Она отвела взгляд, но он продолжил:
— Ты боишься, что закончишь так же, как твой отец, но подумай, как сильно твой отец, должно быть, любил твою мать, раз пожертвовал самим своим существованием. Он любил ее достаточно сильно, чтобы не беспокоиться о том, что у него не будет свободы. Любил ее настолько, что отвернулся от мира и от всего, что у него было. Это требовало силы, Эстер Уайатт, силы, о которой ты никогда не узнаешь, и все потому, что ты боишься довериться своему сердцу.
Эстер вздернула подбородок, но ничего не сказала.
— Вот как сильно я люблю тебя, Индиго. На следующей неделе ты станешь моей женой, хочешь ты этого или нет.

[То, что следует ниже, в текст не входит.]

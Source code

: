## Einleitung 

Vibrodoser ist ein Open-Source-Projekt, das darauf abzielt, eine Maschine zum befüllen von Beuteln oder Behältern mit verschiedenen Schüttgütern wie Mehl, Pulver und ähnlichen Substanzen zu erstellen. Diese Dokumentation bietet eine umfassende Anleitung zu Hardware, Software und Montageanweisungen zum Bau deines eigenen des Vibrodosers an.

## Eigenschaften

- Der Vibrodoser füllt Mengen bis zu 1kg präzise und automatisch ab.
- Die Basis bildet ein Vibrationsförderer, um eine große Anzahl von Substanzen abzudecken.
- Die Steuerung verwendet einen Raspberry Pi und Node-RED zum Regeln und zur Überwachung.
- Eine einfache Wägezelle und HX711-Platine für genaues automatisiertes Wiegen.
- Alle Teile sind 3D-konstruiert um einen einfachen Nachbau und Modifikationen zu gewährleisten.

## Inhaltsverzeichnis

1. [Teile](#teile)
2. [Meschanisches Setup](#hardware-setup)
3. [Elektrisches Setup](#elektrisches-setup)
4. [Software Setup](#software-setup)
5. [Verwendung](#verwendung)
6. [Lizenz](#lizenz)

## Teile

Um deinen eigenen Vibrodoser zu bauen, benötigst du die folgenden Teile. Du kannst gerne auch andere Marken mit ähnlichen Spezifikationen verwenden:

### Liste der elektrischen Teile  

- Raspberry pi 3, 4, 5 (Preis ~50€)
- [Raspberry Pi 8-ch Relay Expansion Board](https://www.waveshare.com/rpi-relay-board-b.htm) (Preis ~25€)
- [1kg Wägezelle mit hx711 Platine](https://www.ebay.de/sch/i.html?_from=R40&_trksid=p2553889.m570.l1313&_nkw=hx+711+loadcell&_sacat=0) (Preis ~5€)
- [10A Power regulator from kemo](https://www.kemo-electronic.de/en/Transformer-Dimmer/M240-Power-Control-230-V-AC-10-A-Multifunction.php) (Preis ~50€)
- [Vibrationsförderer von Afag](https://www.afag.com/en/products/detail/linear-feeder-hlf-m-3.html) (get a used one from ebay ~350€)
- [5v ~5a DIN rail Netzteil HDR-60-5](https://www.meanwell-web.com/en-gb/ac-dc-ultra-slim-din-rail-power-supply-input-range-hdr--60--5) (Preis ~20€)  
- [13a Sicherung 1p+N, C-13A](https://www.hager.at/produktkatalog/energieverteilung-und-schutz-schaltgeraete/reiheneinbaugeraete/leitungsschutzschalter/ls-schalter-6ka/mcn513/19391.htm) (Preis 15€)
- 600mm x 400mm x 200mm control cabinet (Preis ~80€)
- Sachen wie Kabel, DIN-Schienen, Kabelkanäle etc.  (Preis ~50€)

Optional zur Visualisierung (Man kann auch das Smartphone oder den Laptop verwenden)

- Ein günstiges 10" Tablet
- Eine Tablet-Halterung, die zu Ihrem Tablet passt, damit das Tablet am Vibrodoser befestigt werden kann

— Ты не можешь заставить меня выйти за тебя замуж, Гален.
Гален не стал спорить.
— Ты будешь в церкви в воскресенье?
Она кивнула.
— Хорошо. Я тоже.
Эстер встала. В его глазах светилась решимость, которая сделала ее слабой.
— Ты будешь моей… — прошептал он. — И да помогут святые нам обоим.
Той ночью Эстер лежала в постели, гадая, каким образом, черт возьми, Гален планировал добиться ее руки. Она не могла понять, как он мог добиться этого без ее согласия, но мысль о том, что он действительно может добиться своего, заставила ее всю ночь ворочаться с боку на бок. Утром она проснулась беспокойной, усталой и все еще не могла понять, что задумал Гален.
Два дня спустя в церкви Эстер припарковала своего мула и повозку в поле среди фургонов и животных других прихожан. Она заметила, что некоторые люди, которые обычно приветствовали ее с улыбкой и дружелюбным взмахом руки, намеренно избегали ее взгляда. Она могла только предполагать, что Фостер выполнил свои угрозы. Уязвленная этими взглядами, она проглотила унижение и продолжила вести себя так, словно ее это не задело.
Эстер подошла к скамье и села. Она старалась не показывать своих расстроенных чувств остальным прихожанам, но это было трудно сделать, когда она слышала, как перешептываются за ее спиной и на скамьях вокруг нее.